Event - Alternatives & Futures

Alternatives & Futures

07.21.19, 1:00 pm

Join us for the third in a series of dynamic public programs that delve deeper into the themes, contexts, and aesthetics that have informed Queens Museum’s Spring 2019 Exhibitions. July 21 programs will feature artist interventions organized by Beta-Local and performances by Guadalupe Maravilla and Black Quantum Futurism.

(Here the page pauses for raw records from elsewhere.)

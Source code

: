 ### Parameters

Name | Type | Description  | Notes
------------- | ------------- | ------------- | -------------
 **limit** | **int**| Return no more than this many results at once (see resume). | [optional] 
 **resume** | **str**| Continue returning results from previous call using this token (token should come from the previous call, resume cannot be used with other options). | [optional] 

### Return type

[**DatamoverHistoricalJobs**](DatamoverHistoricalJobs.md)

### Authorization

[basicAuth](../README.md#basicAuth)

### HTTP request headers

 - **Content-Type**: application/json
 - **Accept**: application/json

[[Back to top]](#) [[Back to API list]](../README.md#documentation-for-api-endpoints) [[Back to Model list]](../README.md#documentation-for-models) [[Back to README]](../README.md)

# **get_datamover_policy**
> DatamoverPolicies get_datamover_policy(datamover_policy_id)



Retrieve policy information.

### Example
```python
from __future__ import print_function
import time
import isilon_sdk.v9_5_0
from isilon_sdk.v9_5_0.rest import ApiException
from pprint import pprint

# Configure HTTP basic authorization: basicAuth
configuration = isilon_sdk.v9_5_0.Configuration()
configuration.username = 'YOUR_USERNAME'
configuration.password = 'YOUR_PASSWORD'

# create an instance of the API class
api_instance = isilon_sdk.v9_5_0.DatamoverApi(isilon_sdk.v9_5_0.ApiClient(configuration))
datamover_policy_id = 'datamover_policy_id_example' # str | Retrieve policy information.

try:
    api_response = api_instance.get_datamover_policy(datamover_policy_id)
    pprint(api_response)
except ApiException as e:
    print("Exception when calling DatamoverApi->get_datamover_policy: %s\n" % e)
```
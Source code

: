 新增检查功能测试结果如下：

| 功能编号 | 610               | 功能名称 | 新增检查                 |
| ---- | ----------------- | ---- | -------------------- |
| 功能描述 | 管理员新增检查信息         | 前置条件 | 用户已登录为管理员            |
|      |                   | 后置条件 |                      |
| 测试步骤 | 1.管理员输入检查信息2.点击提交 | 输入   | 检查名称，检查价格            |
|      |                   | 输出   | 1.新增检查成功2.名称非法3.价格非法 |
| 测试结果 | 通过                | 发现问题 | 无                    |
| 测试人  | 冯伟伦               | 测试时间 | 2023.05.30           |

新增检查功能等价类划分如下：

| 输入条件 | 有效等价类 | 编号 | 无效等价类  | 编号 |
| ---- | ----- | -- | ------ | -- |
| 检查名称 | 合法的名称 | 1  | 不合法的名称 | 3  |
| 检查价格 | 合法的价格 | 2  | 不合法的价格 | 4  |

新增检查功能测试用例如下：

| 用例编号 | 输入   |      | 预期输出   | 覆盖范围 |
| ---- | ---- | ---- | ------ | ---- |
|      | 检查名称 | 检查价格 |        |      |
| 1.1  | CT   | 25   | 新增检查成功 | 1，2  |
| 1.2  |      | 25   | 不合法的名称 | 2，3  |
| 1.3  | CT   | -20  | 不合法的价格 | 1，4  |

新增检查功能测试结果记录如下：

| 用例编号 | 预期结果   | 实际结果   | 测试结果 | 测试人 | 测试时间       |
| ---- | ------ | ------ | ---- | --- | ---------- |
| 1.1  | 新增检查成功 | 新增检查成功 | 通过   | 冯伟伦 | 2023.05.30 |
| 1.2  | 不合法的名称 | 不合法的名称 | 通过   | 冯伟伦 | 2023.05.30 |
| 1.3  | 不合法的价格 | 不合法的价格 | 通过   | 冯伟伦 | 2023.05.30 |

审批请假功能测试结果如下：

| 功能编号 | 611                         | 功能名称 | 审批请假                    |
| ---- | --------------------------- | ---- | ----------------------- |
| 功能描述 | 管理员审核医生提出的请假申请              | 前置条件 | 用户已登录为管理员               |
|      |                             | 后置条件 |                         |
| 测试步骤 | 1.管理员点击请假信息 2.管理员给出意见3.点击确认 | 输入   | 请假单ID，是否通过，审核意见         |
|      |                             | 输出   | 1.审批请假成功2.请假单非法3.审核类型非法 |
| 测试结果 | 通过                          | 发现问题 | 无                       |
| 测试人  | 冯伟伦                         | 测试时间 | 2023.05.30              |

Gallery hours will be extended until 6pm on the occasion of Alternatives & Futures Public Programs

Overview:

Beta-Local Presents:
11am-1pm: Pop-up Exhibit: Satellite calling control, no answer
1-4pm: Alien Publication and Workshop with Christopher Rey Pérez, presented with the Robert Blackburn Printmaking Workshop Program and Endless Editions 
2-3pm: Listening Session with Rebecca Adorno

3-4pm: Guadalupe Maravilla performance Walk on Water

4:15-5:30pm: Performance and Interactive Activity Project: Time Capsule by Black Quantum Futurism

 

Detailed Schedule of Events:

Lots of Flying Objects with Beta-Local

Beta-Local is an artist-run organization based in San Juan, Puerto Rico, dedicated to fostering knowledge exchange and transdisciplinary collaboration. Puerto Rico is an archipelago that has been defined by the US Supreme Court as an unincorporated territory “inhabited by alien races.”[1] As part of Mundos Alternos: Art and Science Fiction in the Americas, Beta-Local will transport its operations to Queens for a full day of programming led by aliens, alongside New York-based collaborators. Beta-Local collaborator bios can be found here.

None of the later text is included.